This rare ceramic Mexican effigy censer from 1500 A.D. is the focus of an exhibition at the University Art Museum on view through April 28. Titled “Sorcerers of the Fifth Heaven: Nahua Art and Ritual of Ancient Southern Mexico,” the display presents the results of 30 years of interdisciplinary investigation on ancient Mexican screenfold books and the ritual divinatory practices of the Nahua peoples of southern Mexico (1300-1500).
The exhibition also includes a gallery of related objects, such as a ceramic serving jar in the form of an eagle (above) and a jaguar that represents an animal alter ego of the effigy censer (below).
Images courtesy of the Princeton University Art Museum
'Sorcerers' exhibit highlights Mexican art
Posted March 10, 2007; 08:00 p.m.
A significant acquisition of rare art from ancient Mexico is the focus of an exhibition at the University Art Museum on view through April 28.
"Sorcerers of the Fifth Heaven: Nahua Art and Ritual of Ancient Southern Mexico" is centered on a rare ceramic Mexican effigy censer from 1500 A.D., just prior to the European incursion. The display presents the results of 30 years of interdisciplinary investigation on ancient Mexican screenfold books and the ritual divinatory practices of the Nahua peoples of southern Mexico (1300-1500).

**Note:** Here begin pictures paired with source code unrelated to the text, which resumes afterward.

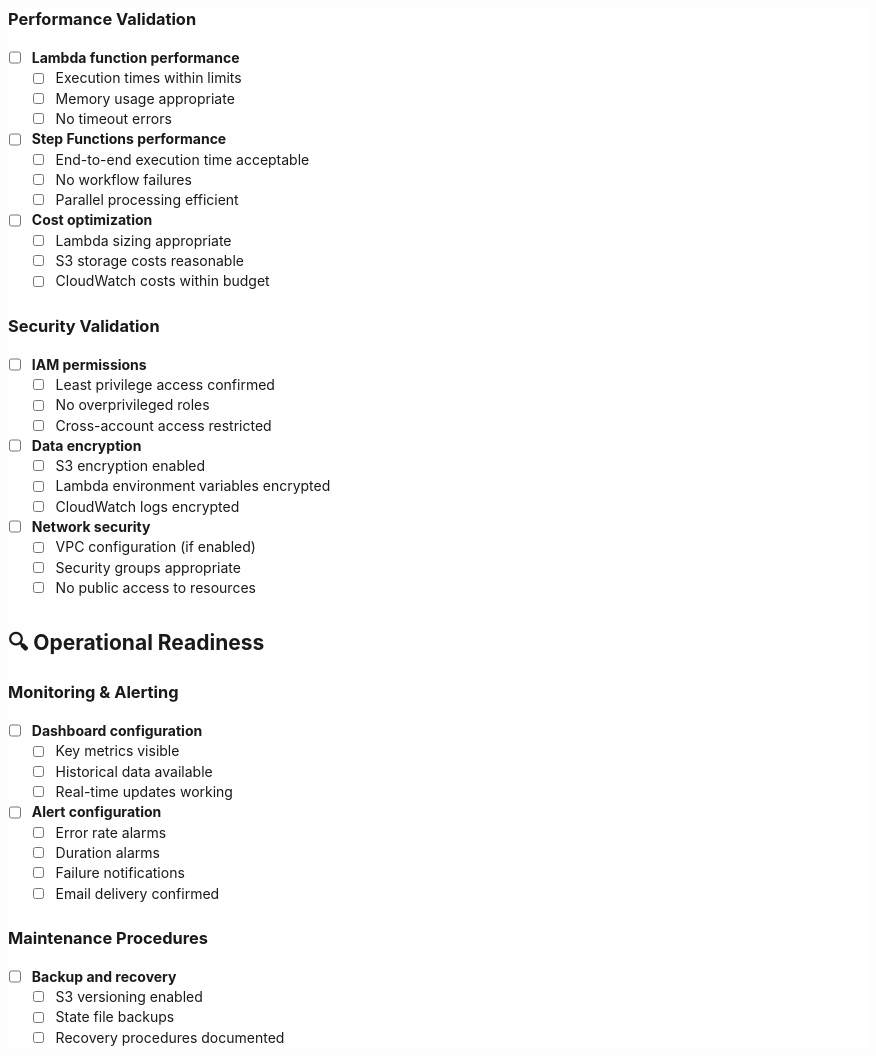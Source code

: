 ### Performance Validation
- [ ] **Lambda function performance**
  - [ ] Execution times within limits
  - [ ] Memory usage appropriate
  - [ ] No timeout errors

- [ ] **Step Functions performance**
  - [ ] End-to-end execution time acceptable
  - [ ] No workflow failures
  - [ ] Parallel processing efficient

- [ ] **Cost optimization**
  - [ ] Lambda sizing appropriate
  - [ ] S3 storage costs reasonable
  - [ ] CloudWatch costs within budget

### Security Validation
- [ ] **IAM permissions**
  - [ ] Least privilege access confirmed
  - [ ] No overprivileged roles
  - [ ] Cross-account access restricted

- [ ] **Data encryption**
  - [ ] S3 encryption enabled
  - [ ] Lambda environment variables encrypted
  - [ ] CloudWatch logs encrypted

- [ ] **Network security**
  - [ ] VPC configuration (if enabled)
  - [ ] Security groups appropriate
  - [ ] No public access to resources

## 🔍 Operational Readiness

### Monitoring & Alerting
- [ ] **Dashboard configuration**
  - [ ] Key metrics visible
  - [ ] Historical data available
  - [ ] Real-time updates working

- [ ] **Alert configuration**
  - [ ] Error rate alarms
  - [ ] Duration alarms
  - [ ] Failure notifications
  - [ ] Email delivery confirmed

### Maintenance Procedures
- [ ] **Backup and recovery**
  - [ ] S3 versioning enabled
  - [ ] State file backups
  - [ ] Recovery procedures documented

A recent addition to the museum's collection, the effigy censer is not only an extraordinary example of ceramic art, but also provides a unique opportunity for study, according to John Pohl, the Peter Jay Sharp Curator and Lecturer in the Art of the Ancient Americas.

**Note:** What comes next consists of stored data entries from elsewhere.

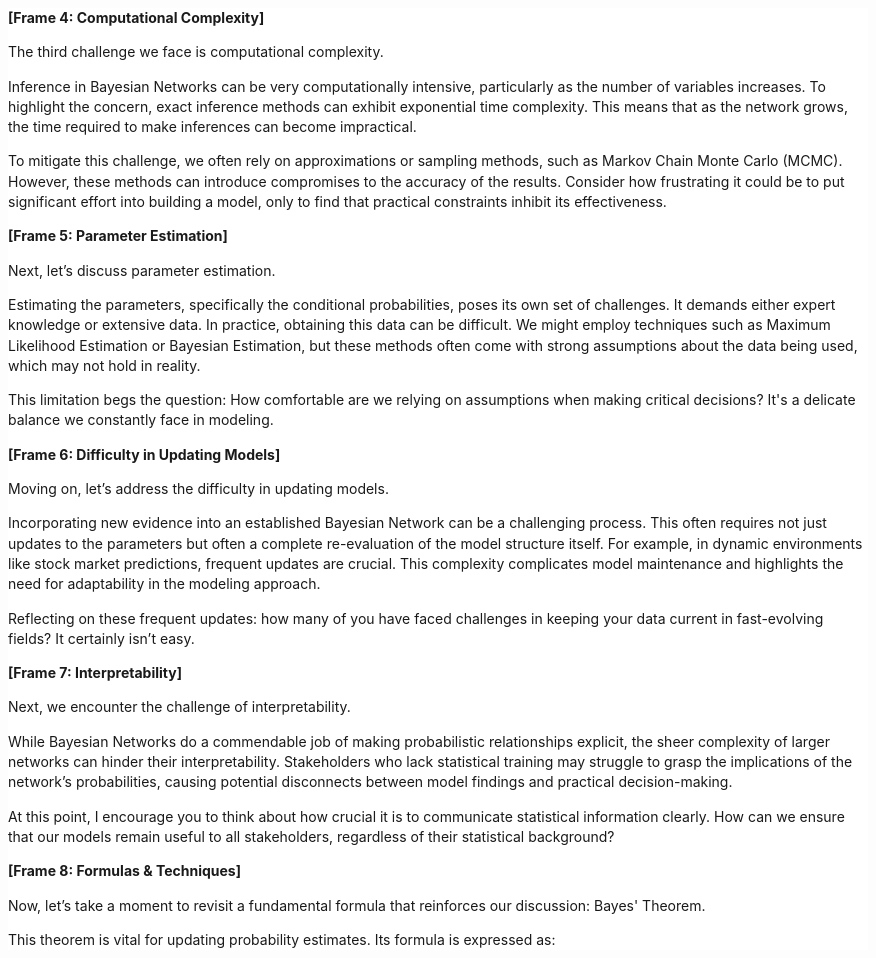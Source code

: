 **[Frame 4: Computational Complexity]**

The third challenge we face is computational complexity.

Inference in Bayesian Networks can be very computationally intensive, particularly as the number of variables increases. To highlight the concern, exact inference methods can exhibit exponential time complexity. This means that as the network grows, the time required to make inferences can become impractical. 

To mitigate this challenge, we often rely on approximations or sampling methods, such as Markov Chain Monte Carlo (MCMC). However, these methods can introduce compromises to the accuracy of the results. Consider how frustrating it could be to put significant effort into building a model, only to find that practical constraints inhibit its effectiveness. 

**[Frame 5: Parameter Estimation]**

Next, let’s discuss parameter estimation.

Estimating the parameters, specifically the conditional probabilities, poses its own set of challenges. It demands either expert knowledge or extensive data. In practice, obtaining this data can be difficult. We might employ techniques such as Maximum Likelihood Estimation or Bayesian Estimation, but these methods often come with strong assumptions about the data being used, which may not hold in reality.

This limitation begs the question: How comfortable are we relying on assumptions when making critical decisions? It's a delicate balance we constantly face in modeling.

**[Frame 6: Difficulty in Updating Models]**

Moving on, let’s address the difficulty in updating models.

Incorporating new evidence into an established Bayesian Network can be a challenging process. This often requires not just updates to the parameters but often a complete re-evaluation of the model structure itself. For example, in dynamic environments like stock market predictions, frequent updates are crucial. This complexity complicates model maintenance and highlights the need for adaptability in the modeling approach.

Reflecting on these frequent updates: how many of you have faced challenges in keeping your data current in fast-evolving fields? It certainly isn’t easy.

**[Frame 7: Interpretability]**

Next, we encounter the challenge of interpretability.

While Bayesian Networks do a commendable job of making probabilistic relationships explicit, the sheer complexity of larger networks can hinder their interpretability. Stakeholders who lack statistical training may struggle to grasp the implications of the network’s probabilities, causing potential disconnects between model findings and practical decision-making.

At this point, I encourage you to think about how crucial it is to communicate statistical information clearly. How can we ensure that our models remain useful to all stakeholders, regardless of their statistical background?

**[Frame 8: Formulas & Techniques]**

Now, let’s take a moment to revisit a fundamental formula that reinforces our discussion: Bayes' Theorem.

This theorem is vital for updating probability estimates. Its formula is expressed as:
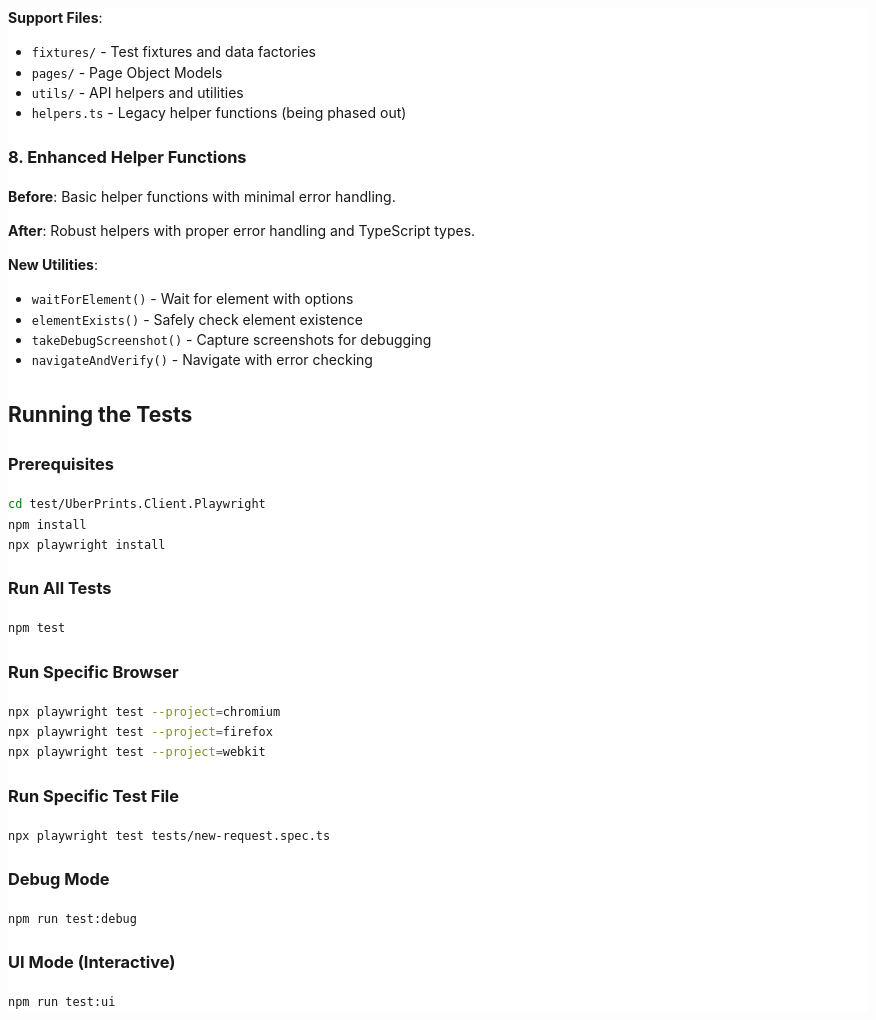 **Support Files**:
- `fixtures/` - Test fixtures and data factories
- `pages/` - Page Object Models
- `utils/` - API helpers and utilities
- `helpers.ts` - Legacy helper functions (being phased out)

### 8. Enhanced Helper Functions

**Before**: Basic helper functions with minimal error handling.

**After**: Robust helpers with proper error handling and TypeScript types.

**New Utilities**:
- `waitForElement()` - Wait for element with options
- `elementExists()` - Safely check element existence
- `takeDebugScreenshot()` - Capture screenshots for debugging
- `navigateAndVerify()` - Navigate with error checking

## Running the Tests

### Prerequisites
```bash
cd test/UberPrints.Client.Playwright
npm install
npx playwright install
```

### Run All Tests
```bash
npm test
```

### Run Specific Browser
```bash
npx playwright test --project=chromium
npx playwright test --project=firefox
npx playwright test --project=webkit
```

### Run Specific Test File
```bash
npx playwright test tests/new-request.spec.ts
```

### Debug Mode
```bash
npm run test:debug
```

### UI Mode (Interactive)
```bash
npm run test:ui
```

"Ceramic is a pervasive medium in the arts of the ancient Americas, but too often the antiquity of the objects and an almost complete lack of historical context has left scholars little to work with in their efforts to interpret function and symbolism," Pohl noted. "The effigy censer is an exception, because the ritual purposes for which it was created became the subject of intense study by Franciscan and Dominican friars throughout the early colonial period." Their accounts indicate that the effigy represents a potent spirit force known as a Maquiltonal, meaning "Five Soul" in the Nahuatl language of southern Mexico.
The effigy censer is made in the shape of a seated figure with an enlarged head, expressive face and bottle-shaped body to which tubular limbs are attached. Although much of the surface has been badly eroded, enough of the fresco survives to recognize a fundamental iconographic detail: a white hand across the mouth, which is the mark of sorcerers, astrologers and healers, as well as witches and assassins.
Considered by its creators to have been endowed with a life force, the censer was spiritually activated by placing copal, a pine resin incense, inside its base. The smoke billowed up through the hollow body and out through the mouth, sending a prayer to the Maquiltonal, who was believed to reside, along with his four brothers, in the fifth of 13 heavens.
Many of the ritual practices with which the effigy censer was associated continue to the present day, despite concerted efforts over the last five centuries to eradicate them. The documentation of these rituals by 16th-century friars as well as modern-day observers allows art historians and archaeologists to gain a more profound understanding of an ancient work of art by examining it in the context of a larger symbolic environment of related objects, Pohl said.
The exhibition creates a symbolic environment by displaying the effigy censer in a gallery of related objects such as ancient pictographic books, mirrors and polychrome feasting vessels. Illustrated wall panels provide further interpretation and background information.